O processo democrático só foi retomado em 1983 quando houve o rompimento do governo militar e com o apoio do Brasil e Venezuela à aproximação deste país com os demais Sul–Americanos.
Ainda pensando em nossa história, tivemos o comemorado Quilombo de Palmares que resistiu mas caiu no final. O Suriname teve pelo menos 06 (seis) quilombos que não só sobreviveram como obtiveram com a luta o direito de liberdade por meio de tratados reconhecidos e válidos. (como aquele que prometeram a Ganga Zumba e não cumpriram)
O medo de revoltas sangrentas contra a escravidão era uma realidade bem mais presente para os colonizadores do Suriname, entre eles alemães, holandeses e, quem diria, judeus, aquele povo tão injustiçado pelo holocausto mas que foi protagonista dos mais cruéis e inacreditáveis relatos de maus tratos contra os escravos africanos no Suriname (até tu Brutus... eu não esperava...)
Também os Mulatos se constituíram como segmento autônomo naquela sociedade.
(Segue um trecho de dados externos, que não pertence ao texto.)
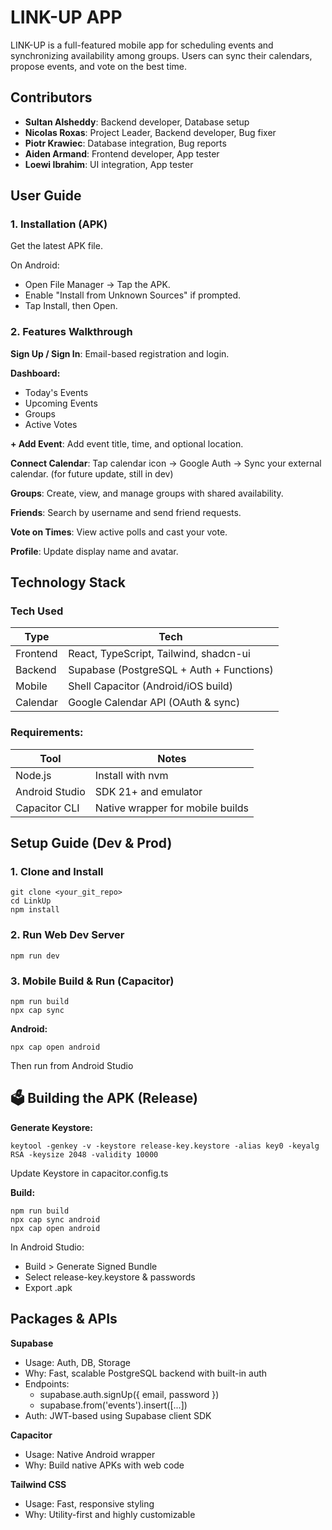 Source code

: 
# LINK-UP APP
LINK-UP is a full-featured mobile app for scheduling events and synchronizing availability among groups. Users can sync their calendars, propose events, and vote on the best time.

## Contributors
- **Sultan Alsheddy**: Backend developer, Database setup
- **Nicolas Roxas**: Project Leader, Backend developer, Bug fixer
- **Piotr Krawiec**: Database integration, Bug reports
- **Aiden Armand**: Frontend developer, App tester
- **Loewi Ibrahim**: UI integration, App tester

## User Guide
### 1.  Installation (APK)
Get the latest APK file.

On Android:
- Open File Manager → Tap the APK.
- Enable "Install from Unknown Sources" if prompted.
- Tap Install, then Open.

### 2.  Features Walkthrough
**Sign Up / Sign In**: Email-based registration and login.

**Dashboard:**
- Today's Events
- Upcoming Events
- Groups
- Active Votes

**+ Add Event**: Add event title, time, and optional location.

**Connect Calendar**: Tap calendar icon → Google Auth → Sync your external calendar. (for future update, still in dev)

**Groups**: Create, view, and manage groups with shared availability.

**Friends**: Search by username and send friend requests.

**Vote on Times**: View active polls and cast your vote.

**Profile**: Update display name and avatar.

## Technology Stack
### Tech Used 
| Type | Tech |
|------|------|
| Frontend | React, TypeScript, Tailwind, shadcn-ui |
| Backend | Supabase (PostgreSQL + Auth + Functions) |
| Mobile | Shell Capacitor (Android/iOS build) |
| Calendar | Google Calendar API (OAuth & sync) |

### Requirements:
| Tool | Notes |
|------|-------|
| Node.js | Install with nvm |
| Android Studio | SDK 21+ and emulator |
| Capacitor CLI | Native wrapper for mobile builds |

## Setup Guide (Dev & Prod)
### 1.  Clone and Install
```
git clone <your_git_repo>
cd LinkUp
npm install
```

### 2.  Run Web Dev Server
```
npm run dev
```

### 3.  Mobile Build & Run (Capacitor)
```
npm run build
npx cap sync
```

**Android:**
```
npx cap open android
```
Then run from Android Studio

## 🗳️ Building the APK (Release)
**Generate Keystore:**
```
keytool -genkey -v -keystore release-key.keystore -alias key0 -keyalg RSA -keysize 2048 -validity 10000
```
Update Keystore in capacitor.config.ts

**Build:**
```
npm run build
npx cap sync android
npx cap open android
```

In Android Studio:
- Build > Generate Signed Bundle
- Select release-key.keystore & passwords
- Export .apk

## Packages & APIs

**Supabase**
- Usage: Auth, DB, Storage
- Why: Fast, scalable PostgreSQL backend with built-in auth
- Endpoints:
  - supabase.auth.signUp({ email, password })
  - supabase.from('events').insert([...])
- Auth: JWT-based using Supabase client SDK

**Capacitor**
- Usage: Native Android wrapper
- Why: Build native APKs with web code

**Tailwind CSS**
- Usage: Fast, responsive styling
- Why: Utility-first and highly customizable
Diferente do Brasil (país dos pardos) os mulatos formaram um grupo com ideologia, história e nomes que lhes dão autonomia reconhecida por eles e pelos demais grupos.
Interessante observar que, segundo os textos lidos, se no Brasil há uma identificação aberta e crescente entre negros e pardos, no Suriname, os mulatos vezes se aproximam de negros urbanos, vezes dos Europeus e sentem-se essencialmente distantes dos Negros do Mato ou Quilombolas, chegando mesmo a convivência difícil e contenciosa.
Há realmente uma fraca percepção de governo no país, o que provavelmente dificulta-se pela citada ausência de sentimento de comunidade ou, indo além, de povo.
A impressão é que grupos como judeus, quilombolas, javaneses e indianos ainda se fecham em guetos sem desenvolver um patriotismo mínimo que leve a uma identidade nacional para um progresso possível.
Verdade que seria necessário ver com os próprios olhos a sociedade surinamês para entendê-la de forma aberta e sem estereótipos, mas, num breve estudo, dá pra ter certeza que o Suriname não é só selva, e que o episódio com os brasileiros não foi mera briga de bar.
Para agravar a situação há os estrangeiros que, em busca de riqueza instantânea, atuam no país com a mesma mentalidade do primeiro colonizador holandês - explorar ao máximo sem nada dar em troca. Neste grupo de predadores estão os chineses, os russos, os traficantes de sei lá onde e nós... os brasileiros gente boa.